When to Use Backup and Restore Strategy

Before we dig into how the Backup and Restore strategy works, it’s important to understand when this strategy is most suitable. The Backup and Restore strategy is ideal for applications with higher RTO (Recovery Time Objective) and RPO (Recovery Point Objective) requirements, which can tolerate a certain degree of data loss or downtime.

It’s typically used for non-critical workloads, or when data doesn’t change frequently, and backups are not required to be up-to-the-minute. For instance, archived data, historical data, and infrequently used applications are perfect candidates for this approach.

Remember, selecting the right disaster recovery strategy is highly dependent on your business needs, budget constraints, and the criticality of the application. Understanding the trade-offs of each strategy can help you make the best decision for your specific circumstances. 

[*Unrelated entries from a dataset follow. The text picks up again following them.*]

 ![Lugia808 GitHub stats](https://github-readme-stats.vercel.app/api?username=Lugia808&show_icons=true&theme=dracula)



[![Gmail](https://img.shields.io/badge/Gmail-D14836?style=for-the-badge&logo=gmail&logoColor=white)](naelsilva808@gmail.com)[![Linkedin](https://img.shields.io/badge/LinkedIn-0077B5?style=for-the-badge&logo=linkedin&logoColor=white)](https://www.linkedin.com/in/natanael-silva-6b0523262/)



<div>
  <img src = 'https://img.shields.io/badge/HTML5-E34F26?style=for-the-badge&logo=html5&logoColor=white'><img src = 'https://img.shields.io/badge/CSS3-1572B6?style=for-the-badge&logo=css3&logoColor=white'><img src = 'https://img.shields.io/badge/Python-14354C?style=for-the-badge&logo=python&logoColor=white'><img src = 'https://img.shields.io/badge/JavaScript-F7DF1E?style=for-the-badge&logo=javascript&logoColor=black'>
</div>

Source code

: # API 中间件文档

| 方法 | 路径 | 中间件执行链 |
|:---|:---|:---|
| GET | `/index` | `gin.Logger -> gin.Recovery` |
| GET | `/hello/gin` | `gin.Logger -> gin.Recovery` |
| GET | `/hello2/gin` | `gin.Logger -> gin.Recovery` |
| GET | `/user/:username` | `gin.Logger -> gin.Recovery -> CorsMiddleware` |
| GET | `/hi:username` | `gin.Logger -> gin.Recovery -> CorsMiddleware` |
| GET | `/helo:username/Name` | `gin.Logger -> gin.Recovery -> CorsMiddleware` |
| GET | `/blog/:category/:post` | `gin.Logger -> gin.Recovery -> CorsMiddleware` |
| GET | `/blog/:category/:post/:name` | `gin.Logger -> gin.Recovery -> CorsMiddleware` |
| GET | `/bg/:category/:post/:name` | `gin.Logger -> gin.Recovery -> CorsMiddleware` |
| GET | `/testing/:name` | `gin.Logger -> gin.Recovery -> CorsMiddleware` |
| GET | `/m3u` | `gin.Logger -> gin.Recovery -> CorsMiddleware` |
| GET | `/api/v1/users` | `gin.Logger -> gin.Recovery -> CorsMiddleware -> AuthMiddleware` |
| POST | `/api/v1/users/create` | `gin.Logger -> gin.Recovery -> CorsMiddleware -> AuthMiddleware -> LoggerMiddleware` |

Now that we know when the Backup and Restore strategy is a good fit, let’s delve into how it works.

How Backup and Restore Works

The Backup and Restore strategy is based on creating backups of your data, safeguarding them, and restoring them when necessary. This strategy doesn’t stop at data. It also involves redeploying the infrastructure, configuration, and application code in the recovery region. AWS promotes the use of Infrastructure as Code (IaC) via services like AWS CloudFormation or HashiCorp Terraform for this purpose, allowing for swift and error-free redeployment.

AWS Services Supporting Backup and Restore

AWS provides several services that offer point-in-time recovery options, which let you restore your data to the exact state at the time of the backup. These include services such as Amazon Elastic Block Store (Amazon EBS), Amazon DynamoDB, Amazon RDS, Amazon Aurora DB, Amazon EFS, Amazon Redshift, Amazon Neptune, Amazon DocumentDB, and Amazon FSx for various file server solutions.

For Amazon S3, you can use Amazon S3 Cross-Region Replication (CRR) to continuously copy objects asynchronously to an S3 bucket in the DR region. This not only replicates data but also provides versioning, allowing you to choose your restoration point.

Centralized Backups with AWS Backup

AWS Backup is a centralized tool for configuring, scheduling, and monitoring AWS backup activities across various services and resources. It also facilitates copying backups across regions, a key facet of an effective disaster recovery strategy.

Backup Strategy Tips

The right backup strategy can significantly enhance your disaster recovery capabilities. Here are some tips to help you make the most of AWS Backup and other AWS resources:

  1. Back up your data, configuration, and infrastructure. Infrastructure as Code (IaC) can assist you in this task, enabling you to define all of the AWS resources in your workload for reliable deployment and redeployment across multiple AWS accounts and regions.
  2. Make backups frequently. The frequency of your backups should align with your recovery point objective (RPO). For databases or other frequently updated data sources, consider using services like Amazon RDS, which can automatically backup your data and transaction logs daily.
  3. Automate your backups. Manual backups can be error-prone and inconsistent. AWS offers services such as AWS Backup that help automate backups across various AWS services.
  4. Validate your backups regularly. By restoring data from your backup to a test environment, you can verify its integrity and ensure it works as expected.
  5. Enforce retention policies for your backups. Define how long you need to keep backups and implement a lifecycle policy to delete older backups that are no longer needed. This can also help you save on storage costs.
  6. Ensure the security and compliance of your backup data. Your backup data should be encrypted at rest and in transit. You may also need to demonstrate that your backups are secure and that you can recover data from any point in time for compliance purposes.
  7. Replicate your backups across regions. To mitigate risks associated with regional disruptions, ensure that you can recover your data even if an entire AWS region is down.
  8. Monitor your backup process. Use services like AWS CloudWatch to track backup events and send alerts in case of failures.
  9. Document your backup procedures and train your team. Regular training sessions can help ensure that your team is prepared to handle a disaster recovery scenario.

Restoration Process

In the event of a failover, the data stored in the DR region as backups needs to be restored. While AWS Backup provides manual restoration capabilities, it does not currently support scheduled or automatic restoration. However, this gap can be addressed by using the AWS SDK to call APIs for AWS Backup. This setup can be scheduled as a recurring job or triggered whenever a backup is completed using AWS EventBridge and Lambda.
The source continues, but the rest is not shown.